New research just published in the journal Obesity contributes to the evidence for weighty metabolic consequences of the hypoxia (reduced oxygen saturation) that occurs with sleep disordered breathing. The authors state:

“The main aim of this study is to evaluate the effects of chronic intermittent hypoxia (CIH), a hallmark of sleep apnea, on IR [insulin resistance] and NAFLD [non-alcoholic fatty liver disease] in lean mice and mice with diet-induced obesity (DIO).”

They fed the study subjects either a high fat or regular diet for 12 weeks, after which they were exposed to CIH or normal room air as a control condition for 4 weeks. Then they measured fasting blood glucose, insulin, homeostasis model assessment (HOMA) index, liver enzymes, and performed an intraperitoneal glucose tolerance test. Their data paints an interesting picture:

“In DIO mice, body weight remained stable during CIH and did not differ from control conditions…Compared to lean mice, DIO mice had higher fasting levels of blood glucose, plasma insulin, the HOMA index, and had glucose intolerance and hepatic steatosis at baseline. In lean mice, CIH slightly increased HOMA index, whereas glucose tolerance was not affected. In contrast, in DIO mice, CIH doubled HOMA index, and induced severe glucose intolerance. In DIO mice, CIH induced NAFLD, inflammation, and oxidative stress, which was not observed in lean mice.”

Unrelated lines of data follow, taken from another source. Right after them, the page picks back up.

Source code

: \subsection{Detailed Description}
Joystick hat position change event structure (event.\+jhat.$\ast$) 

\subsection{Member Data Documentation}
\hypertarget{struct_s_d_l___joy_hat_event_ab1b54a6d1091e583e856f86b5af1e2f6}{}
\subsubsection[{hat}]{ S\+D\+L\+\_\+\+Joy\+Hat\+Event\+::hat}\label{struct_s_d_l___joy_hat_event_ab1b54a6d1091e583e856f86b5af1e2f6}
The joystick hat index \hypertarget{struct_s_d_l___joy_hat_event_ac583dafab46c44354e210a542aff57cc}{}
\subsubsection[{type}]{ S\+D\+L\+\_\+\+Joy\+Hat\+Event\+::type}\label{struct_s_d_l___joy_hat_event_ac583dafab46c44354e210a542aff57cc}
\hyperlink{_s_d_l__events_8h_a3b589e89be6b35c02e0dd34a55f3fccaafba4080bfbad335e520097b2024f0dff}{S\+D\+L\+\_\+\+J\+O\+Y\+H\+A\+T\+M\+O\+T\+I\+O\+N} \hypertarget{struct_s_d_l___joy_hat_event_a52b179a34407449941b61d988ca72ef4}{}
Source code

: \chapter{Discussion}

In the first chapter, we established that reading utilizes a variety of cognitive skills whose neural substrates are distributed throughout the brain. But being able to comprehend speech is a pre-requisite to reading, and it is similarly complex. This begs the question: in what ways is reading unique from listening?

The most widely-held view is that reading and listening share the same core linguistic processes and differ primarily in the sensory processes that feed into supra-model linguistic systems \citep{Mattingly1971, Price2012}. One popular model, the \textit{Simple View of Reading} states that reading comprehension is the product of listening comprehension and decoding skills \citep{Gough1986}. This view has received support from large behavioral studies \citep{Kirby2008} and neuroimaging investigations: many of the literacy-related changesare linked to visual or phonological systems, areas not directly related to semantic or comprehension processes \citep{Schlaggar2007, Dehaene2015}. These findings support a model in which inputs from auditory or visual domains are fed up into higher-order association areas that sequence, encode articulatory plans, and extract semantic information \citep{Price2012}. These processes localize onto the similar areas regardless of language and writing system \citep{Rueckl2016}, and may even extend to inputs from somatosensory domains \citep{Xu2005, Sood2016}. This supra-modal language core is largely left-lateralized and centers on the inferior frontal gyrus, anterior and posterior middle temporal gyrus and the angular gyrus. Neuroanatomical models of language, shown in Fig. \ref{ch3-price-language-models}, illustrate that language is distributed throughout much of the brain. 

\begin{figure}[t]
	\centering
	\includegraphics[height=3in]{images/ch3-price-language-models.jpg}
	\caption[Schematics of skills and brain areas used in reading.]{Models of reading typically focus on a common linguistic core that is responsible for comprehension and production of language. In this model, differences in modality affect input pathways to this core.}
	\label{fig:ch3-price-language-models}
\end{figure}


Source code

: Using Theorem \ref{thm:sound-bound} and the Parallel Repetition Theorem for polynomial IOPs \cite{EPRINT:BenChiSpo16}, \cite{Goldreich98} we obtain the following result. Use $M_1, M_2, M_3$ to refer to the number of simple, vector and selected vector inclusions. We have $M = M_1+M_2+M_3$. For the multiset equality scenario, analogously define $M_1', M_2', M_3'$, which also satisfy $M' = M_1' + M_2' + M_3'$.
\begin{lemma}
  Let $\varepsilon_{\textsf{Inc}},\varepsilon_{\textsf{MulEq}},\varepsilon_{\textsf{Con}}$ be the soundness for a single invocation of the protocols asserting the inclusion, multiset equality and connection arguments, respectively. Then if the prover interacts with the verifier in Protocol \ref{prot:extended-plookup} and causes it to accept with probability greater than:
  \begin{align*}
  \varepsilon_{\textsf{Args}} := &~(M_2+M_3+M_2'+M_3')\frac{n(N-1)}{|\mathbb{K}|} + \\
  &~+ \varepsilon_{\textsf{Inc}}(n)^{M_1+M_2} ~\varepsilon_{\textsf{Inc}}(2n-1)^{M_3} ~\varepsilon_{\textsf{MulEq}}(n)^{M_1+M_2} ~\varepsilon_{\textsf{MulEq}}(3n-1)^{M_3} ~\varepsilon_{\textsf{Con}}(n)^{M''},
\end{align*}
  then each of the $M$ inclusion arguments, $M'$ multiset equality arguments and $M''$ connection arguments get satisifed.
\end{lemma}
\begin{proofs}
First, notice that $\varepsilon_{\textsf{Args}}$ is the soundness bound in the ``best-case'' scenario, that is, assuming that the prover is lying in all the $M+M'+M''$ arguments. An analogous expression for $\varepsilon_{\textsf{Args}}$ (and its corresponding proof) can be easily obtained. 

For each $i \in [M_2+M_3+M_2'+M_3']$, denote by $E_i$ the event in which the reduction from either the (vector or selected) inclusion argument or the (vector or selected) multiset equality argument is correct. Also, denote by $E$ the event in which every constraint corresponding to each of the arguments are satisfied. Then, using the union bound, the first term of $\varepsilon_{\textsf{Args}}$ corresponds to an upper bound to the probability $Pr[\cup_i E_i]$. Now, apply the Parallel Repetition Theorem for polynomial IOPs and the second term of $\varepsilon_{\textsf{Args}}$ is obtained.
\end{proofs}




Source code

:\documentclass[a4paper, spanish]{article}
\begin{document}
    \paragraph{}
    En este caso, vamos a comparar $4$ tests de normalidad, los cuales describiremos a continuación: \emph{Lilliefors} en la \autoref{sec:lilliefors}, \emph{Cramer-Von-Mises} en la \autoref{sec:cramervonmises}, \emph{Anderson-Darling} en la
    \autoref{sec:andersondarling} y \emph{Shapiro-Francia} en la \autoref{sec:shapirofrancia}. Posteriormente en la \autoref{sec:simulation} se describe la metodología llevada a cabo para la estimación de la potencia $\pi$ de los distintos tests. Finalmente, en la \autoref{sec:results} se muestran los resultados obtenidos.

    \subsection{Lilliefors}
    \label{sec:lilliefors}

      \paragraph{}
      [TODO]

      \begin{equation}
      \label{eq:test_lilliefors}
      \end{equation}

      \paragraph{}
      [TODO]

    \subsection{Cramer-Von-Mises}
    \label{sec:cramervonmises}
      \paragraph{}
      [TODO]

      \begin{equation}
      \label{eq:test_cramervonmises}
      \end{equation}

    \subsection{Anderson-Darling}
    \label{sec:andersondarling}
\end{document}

In other words, even though hypoxia did not further increase the body weight of the subjects with diet induced obesity, the metabolic effects including glucose intolerance, inflammation, fatty liver disease and oxidative stress were severe. I often find that the possibility of sleep disordered breathing has been overlooked in the work-up of patients with overweight or metabolic syndrome. This research adds to the compelling evidence that clinicians should bear this in mind.

“In conclusion, CIH exacerbates IR and induces steatohepatitis in DIO mice, suggesting that CIH may account for metabolic dysfunction in obesity.”